Again this IO list is accessed concurrently by
a. READ submission
b. READ completion
c. WRITE submission(worker).
So moving to private list won't be possible I feel.
Since we are using global list, we require the lock to synchronize this list.

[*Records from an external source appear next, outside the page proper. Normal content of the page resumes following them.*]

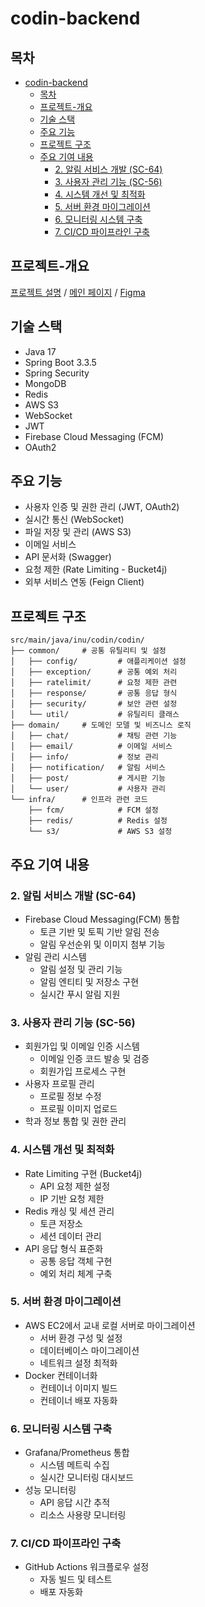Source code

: # codin-backend

## 목차
- [codin-backend](#codin-backend)
  - [목차](#목차)
  - [프로젝트-개요](#프로젝트-개요)
  - [기술 스택](#기술-스택)
  - [주요 기능](#주요-기능)
  - [프로젝트 구조](#프로젝트-구조)
  - [주요 기여 내용](#주요-기여-내용)
    - [2. 알림 서비스 개발 (SC-64)](#2-알림-서비스-개발-sc-64)
    - [3. 사용자 관리 기능 (SC-56)](#3-사용자-관리-기능-sc-56)
    - [4. 시스템 개선 및 최적화](#4-시스템-개선-및-최적화)
    - [5. 서버 환경 마이그레이션](#5-서버-환경-마이그레이션)
    - [6. 모니터링 시스템 구축](#6-모니터링-시스템-구축)
    - [7. CI/CD 파이프라인 구축](#7-cicd-파이프라인-구축)

## 프로젝트-개요

[프로젝트 설명](https://github.com/CodIN-INU) / [메인 페이지](https://codin.inu.ac.kr/login) / [Figma](https://www.figma.com/design/Yd7fxwf1Y0LL03i6arejFt/CodIN?node-id=1806-19&t=RCzqo4PNunBsrZSI-1)

## 기술 스택
- Java 17
- Spring Boot 3.3.5
- Spring Security
- MongoDB
- Redis
- AWS S3
- WebSocket
- JWT
- Firebase Cloud Messaging (FCM)
- OAuth2

## 주요 기능
- 사용자 인증 및 권한 관리 (JWT, OAuth2)
- 실시간 통신 (WebSocket)
- 파일 저장 및 관리 (AWS S3)
- 이메일 서비스
- API 문서화 (Swagger)
- 요청 제한 (Rate Limiting - Bucket4j)
- 외부 서비스 연동 (Feign Client)

## 프로젝트 구조
```
src/main/java/inu/codin/codin/
├── common/     # 공통 유틸리티 및 설정
│   ├── config/         # 애플리케이션 설정
│   ├── exception/      # 공통 예외 처리
│   ├── ratelimit/      # 요청 제한 관련
│   ├── response/       # 공통 응답 형식
│   ├── security/       # 보안 관련 설정
│   └── util/           # 유틸리티 클래스
├── domain/     # 도메인 모델 및 비즈니스 로직
│   ├── chat/           # 채팅 관련 기능
│   ├── email/          # 이메일 서비스
│   ├── info/           # 정보 관리
│   ├── notification/   # 알림 서비스
│   ├── post/           # 게시판 기능
│   └── user/           # 사용자 관리
└── infra/      # 인프라 관련 코드
    ├── fcm/            # FCM 설정
    ├── redis/          # Redis 설정
    └── s3/             # AWS S3 설정

```

## 주요 기여 내용

### 2. 알림 서비스 개발 (SC-64)
- Firebase Cloud Messaging(FCM) 통합
  - 토큰 기반 및 토픽 기반 알림 전송
  - 알림 우선순위 및 이미지 첨부 기능
- 알림 관리 시스템
  - 알림 설정 및 관리 기능
  - 알림 엔티티 및 저장소 구현
  - 실시간 푸시 알림 지원

### 3. 사용자 관리 기능 (SC-56)
- 회원가입 및 이메일 인증 시스템
  - 이메일 인증 코드 발송 및 검증
  - 회원가입 프로세스 구현
- 사용자 프로필 관리
  - 프로필 정보 수정
  - 프로필 이미지 업로드
- 학과 정보 통합 및 권한 관리

### 4. 시스템 개선 및 최적화
- Rate Limiting 구현 (Bucket4j)
  - API 요청 제한 설정
  - IP 기반 요청 제한
- Redis 캐싱 및 세션 관리
  - 토큰 저장소
  - 세션 데이터 관리
- API 응답 형식 표준화
  - 공통 응답 객체 구현
  - 예외 처리 체계 구축

### 5. 서버 환경 마이그레이션
- AWS EC2에서 교내 로컬 서버로 마이그레이션
  - 서버 환경 구성 및 설정
  - 데이터베이스 마이그레이션
  - 네트워크 설정 최적화
- Docker 컨테이너화
  - 컨테이너 이미지 빌드
  - 컨테이너 배포 자동화

### 6. 모니터링 시스템 구축
- Grafana/Prometheus 통합
  - 시스템 메트릭 수집
  - 실시간 모니터링 대시보드
- 성능 모니터링
  - API 응답 시간 추적
  - 리소스 사용량 모니터링

### 7. CI/CD 파이프라인 구축
- GitHub Actions 워크플로우 설정
  - 자동 빌드 및 테스트
  - 배포 자동화
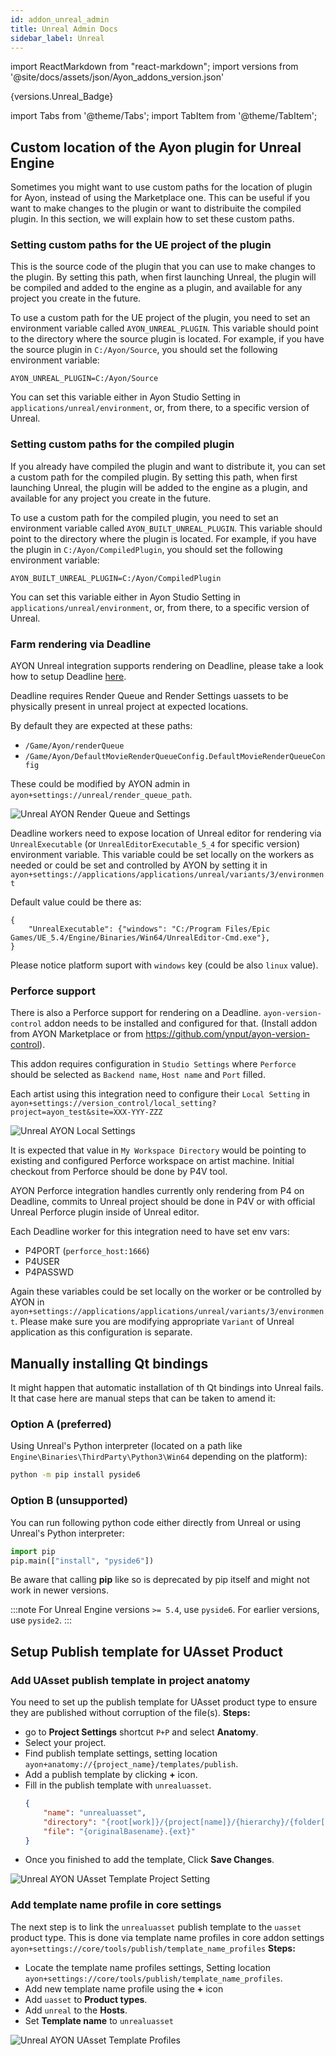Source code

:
 ```yaml
---
id: addon_unreal_admin
title: Unreal Admin Docs
sidebar_label: Unreal
---
```


import ReactMarkdown from "react-markdown";
import versions from '@site/docs/assets/json/Ayon_addons_version.json'

<ReactMarkdown>
{versions.Unreal_Badge}
</ReactMarkdown>

import Tabs from '@theme/Tabs';
import TabItem from '@theme/TabItem';

## Custom location of the Ayon plugin for Unreal Engine

Sometimes you might want to use custom paths for the location of plugin for Ayon, instead of using the Marketplace one. This can be useful if you want to make changes to the plugin or want to distribuite the compiled plugin. In this section, we will explain how to set these custom paths.

### Setting custom paths for the UE project of the plugin

This is the source code of the plugin that you can use to make changes to the plugin. By setting this path, when first launching Unreal, the plugin will be compiled and added to the engine as a plugin, and available for any project you create in the future.

To use a custom path for the UE project of the plugin, you need to set an environment variable called `AYON_UNREAL_PLUGIN`. This variable should point to the directory where the source plugin is located. For example, if you have the source plugin in `C:/Ayon/Source`, you should set the following environment variable:

`AYON_UNREAL_PLUGIN=C:/Ayon/Source`

You can set this variable either in Ayon Studio Setting in `applications/unreal/environment`, or, from there, to a specific version of Unreal.

### Setting custom paths for the compiled plugin

If you already have compiled the plugin and want to distribute it, you can set a custom path for the compiled plugin. By setting this path, when first launching Unreal, the plugin will be added to the engine as a plugin, and available for any project you create in the future.

To use a custom path for the compiled plugin, you need to set an environment variable called `AYON_BUILT_UNREAL_PLUGIN`. This variable should point to the directory where the plugin is located. For example, if you have the plugin in `C:/Ayon/CompiledPlugin`, you should set the following environment variable:

`AYON_BUILT_UNREAL_PLUGIN=C:/Ayon/CompiledPlugin`

You can set this variable either in Ayon Studio Setting in `applications/unreal/environment`, or, from there, to a specific version of Unreal.

### Farm rendering via Deadline

AYON Unreal integration supports rendering on Deadline, please take a look how to setup Deadline [here](addon_deadline_admin.md).

Deadline requires Render Queue and Render Settings uassets to be physically present in unreal project at expected locations.

By default they are expected at these paths:
- `/Game/Ayon/renderQueue`
- `/Game/Ayon/DefaultMovieRenderQueueConfig.DefaultMovieRenderQueueConfig`

These could be modified by AYON admin in `ayon+settings://unreal/render_queue_path`.

![Unreal AYON Render Queue and Settings](assets/unreal_render_queue_and_settings.png)

Deadline workers need to expose location of Unreal editor for rendering via `UnrealExecutable` (or `UnrealEditorExecutable_5_4` for specific version) environment variable.
This variable could be set locally on the workers as needed or could be set and controlled by AYON by setting it in 
`ayon+settings://applications/applications/unreal/variants/3/environment`

Default value could be there as:
```
{
    "UnrealExecutable": {"windows": "C:/Program Files/Epic Games/UE_5.4/Engine/Binaries/Win64/UnrealEditor-Cmd.exe"},
}
```
Please notice platform suport with `windows` key (could be also `linux` value).


### Perforce support

There is also a Perforce support for rendering on a Deadline. `ayon-version-control` addon needs to be installed and configured for that.
(Install addon from AYON Marketplace or from https://github.com/ynput/ayon-version-control).

This addon requires configuration in `Studio Settings` where `Perforce` should be selected as `Backend name`, `Host name` and `Port` filled.

Each artist using this integration need to configure their `Local Setting` in `ayon+settings://version_control/local_setting?project=ayon_test&site=XXX-YYY-ZZZ`

![Unreal AYON Local Settings](assets/unreal_perforce_local_settings.png)

It is expected that value in `My Workspace Directory` would be pointing to existing and configured Perforce workspace on artist machine.
Initial checkout from Perforce should be done by P4V tool. 

AYON Perforce integration handles currently only rendering from P4 on Deadline, commits to Unreal project should be done in P4V or with 
official Unreal Perforce plugin inside of Unreal editor.

Each Deadline worker for this integration need to have set env vars:
- P4PORT (`perforce_host:1666`)
- P4USER
- P4PASSWD

Again these variables could be set locally on the worker or be controlled by AYON in `ayon+settings://applications/applications/unreal/variants/3/environment`.
Please make sure you are modifying appropriate `Variant` of Unreal application as this configuration is separate.


## Manually installing Qt bindings

It might happen that automatic installation of th Qt bindings into Unreal fails. It that case here are manual steps that can be taken to amend it:

### Option A (preferred)

Using Unreal's Python interpreter (located on a path like `Engine\Binaries\ThirdParty\Python3\Win64` depending on the platform):

```sh
python -m pip install pyside6
```
### Option B (unsupported)
You can run following python code either directly from Unreal or using Unreal's Python interpreter:

```python
import pip
pip.main(["install", "pyside6"])
```

Be aware that calling **pip** like so is deprecated by pip itself and might not work in newer versions.

:::note
For Unreal Engine versions `>= 5.4`, use `pyside6`. For earlier versions, use `pyside2`.
:::

## Setup Publish template for UAsset Product
### Add UAsset publish template in project anatomy
You need to set up the publish template for UAsset product type to ensure they are published without corruption of the file(s).
**Steps:**
- go to **Project Settings** shortcut `P+P` and select **Anatomy**.
- Select your project.
- Find publish template settings, setting location `ayon+anatomy://{project_name}/templates/publish`.
- Add a publish template by clicking **+** icon. 
- Fill in the publish template with `unrealuasset`.
    ```json  title="unrealuasset publish template"
    {
        "name": "unrealuasset",
        "directory": "{root[work]}/{project[name]}/{hierarchy}/{folder[name]}/publish/{product[type]}/{product[name]}/{@version}",
        "file": "{originalBasename}.{ext}"
    }
    ```
- Once you finished to add the template, Click **Save Changes**.
  
![Unreal AYON UAsset Template Project Setting](assets/unreal/admin/uasset_template_project_anatomy.png)

### Add template name profile in core settings
The next step is to link the `unrealuasset` publish template to the `uasset` product type.
This is done via template name profiles in core addon settings `ayon+settings://core/tools/publish/template_name_profiles`
**Steps:**
- Locate the template name profiles settings, Setting location `ayon+settings://core/tools/publish/template_name_profiles`.
- Add new template name profile using the **+** icon
- Add `uasset` to **Product types**.
- Add `unreal` to the **Hosts**.
- Set **Template name** to `unrealuasset`

![Unreal AYON UAsset Template Profiles](assets/unreal/admin/uasset_template_profile_ayon_core.png)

> > + if (ctx->status == REQ_COPY_READ_PROGRESS)
> > + break;
> > +
> > + atomic_inc(&ctx->refcount);
> > + ctx->status = REQ_COPY_WRITE_PROGRESS;
> > + spin_unlock_irqrestore(&cio->list_lock, flags);
> > + submit_bio(ctx->write_bio);
> > + spin_lock_irqsave(&cio->list_lock, flags);
> > +
> > + list_del(&ctx->list);
> > + if (atomic_dec_and_test(&ctx->refcount))
> > + kfree(ctx);
> > + }
> > +
> > + spin_unlock_irqrestore(&cio->list_lock, flags);
> > + if (atomic_dec_and_test(&cio->refcount))
> > + blk_wake_io_task(cio->waiter);
> > +}
> > +
> > +/*
> > + * blk_copy_offload - Use device's native copy offload feature.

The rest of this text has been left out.